As public health officials worked to contain the outbreak, the restaurant industry suffered some collateral damage.
At least nine times since last August, local health departments announced employees had been diagnosed with hepatitis A in places that serve food to the public.
Businesses that were publicly identified told WCPO they lost customers, received angry phone calls and suffered reputational damage that might never be repaired.
Some restaurants paid to have their healthy employees vaccinated against hepatits A. Others benefited from an uneven regulatory approach that allowed at least eight food-service establishments to avoid being named in press releases.
“The restaurant industry is very concerned,” said Patrick Crowley, a public relations consultant who has advised three restaurant operators on the crisis. “Restaurants don’t want employees that are infected and dealing with food or customers. That’s the main concern, to make sure they’re providing a healthy atmosphere for their guests and employees.”
Crowley, a partner in Strategic Advisers LLC, thinks restaurants can survive the ignominy of being linked to hepatits A if they quickly communicate how they’re handling the problem.
“If you show people that you care and you’re taking steps to make sure it doesn’t happen again, then I think you’re going to be OK,” he said.
‘All it did was cost us business'
Try telling that to a business owner branded with the Scarlet H.
Felicity IGA was named in a Nov. 15 Clermont County Public Health press release.
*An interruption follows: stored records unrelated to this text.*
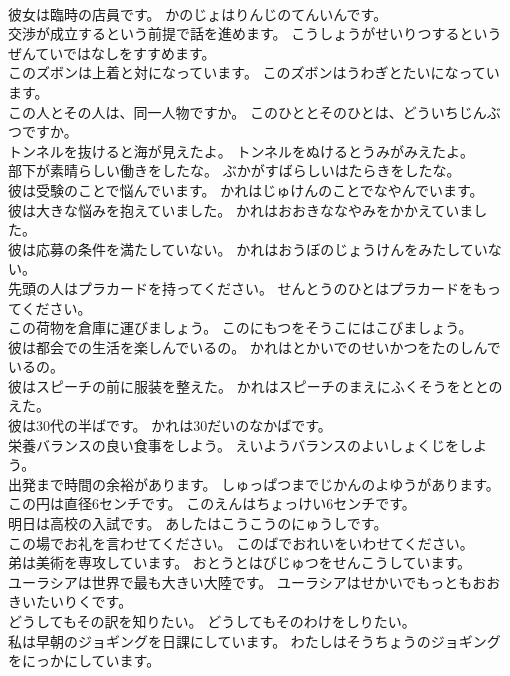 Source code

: \documentclass[8pt]{extreport}
\begin{document}
\begin{CJK}{UTF8}{min}
\\	彼女は臨時の店員です。	かのじょはりんじのてんいんです。 
\\	交渉が成立するという前提で話を進めます。	こうしょうがせいりつするというぜんていではなしをすすめます。 
\\	このズボンは上着と対になっています。	このズボンはうわぎとたいになっています。 
\\	この人とその人は、同一人物ですか。	このひととそのひとは、どういちじんぶつですか。 
\\	トンネルを抜けると海が見えたよ。	トンネルをぬけるとうみがみえたよ。 
\\	部下が素晴らしい働きをしたな。	ぶかがすばらしいはたらきをしたな。 
\\	彼は受験のことで悩んでいます。	かれはじゅけんのことでなやんでいます。 
\\	彼は大きな悩みを抱えていました。	かれはおおきななやみをかかえていました。 
\\	彼は応募の条件を満たしていない。	かれはおうぼのじょうけんをみたしていない。 
\\	先頭の人はプラカードを持ってください。	せんとうのひとはプラカードをもってください。 
\\	この荷物を倉庫に運びましょう。	このにもつをそうこにはこびましょう。 
\\	彼は都会での生活を楽しんでいるの。	かれはとかいでのせいかつをたのしんでいるの。 
\\	彼はスピーチの前に服装を整えた。	かれはスピーチのまえにふくそうをととのえた。 
\\	彼は30代の半ばです。	かれは30だいのなかばです。 
\\	栄養バランスの良い食事をしよう。	えいようバランスのよいしょくじをしよう。 
\\	出発まで時間の余裕があります。	しゅっぱつまでじかんのよゆうがあります。 
\\	この円は直径6センチです。	このえんはちょっけい6センチです。 
\\	明日は高校の入試です。	あしたはこうこうのにゅうしです。 
\\	この場でお礼を言わせてください。	このばでおれいをいわせてください。 
\\	弟は美術を専攻しています。	おとうとはびじゅつをせんこうしています。 
\\	ユーラシアは世界で最も大きい大陸です。	ユーラシアはせかいでもっともおおきいたいりくです。 
\\	どうしてもその訳を知りたい。	どうしてもそのわけをしりたい。 
\\	私は早朝のジョギングを日課にしています。	わたしはそうちょうのジョギングをにっかにしています。 

\end{CJK}
\end{document}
It advised “anyone who has eaten food from the deli” between Oct. 31 and Nov. 13 to “monitor for symptoms” including jaundice, nausea and clay-colored stools.
The press released noted “the risk to patrons is extremely low” and the store was working with the health department “to vaccinate their other employees.”
But that didn’t keep IGA customers from threatening lawsuits and calling for a boycott of the store on Facebook. Some customers even blamed the store when the health department ran out of vaccine in a Nov. 16 event at the Felicity Fire Department, said Rose Reifenberger, the store's owner.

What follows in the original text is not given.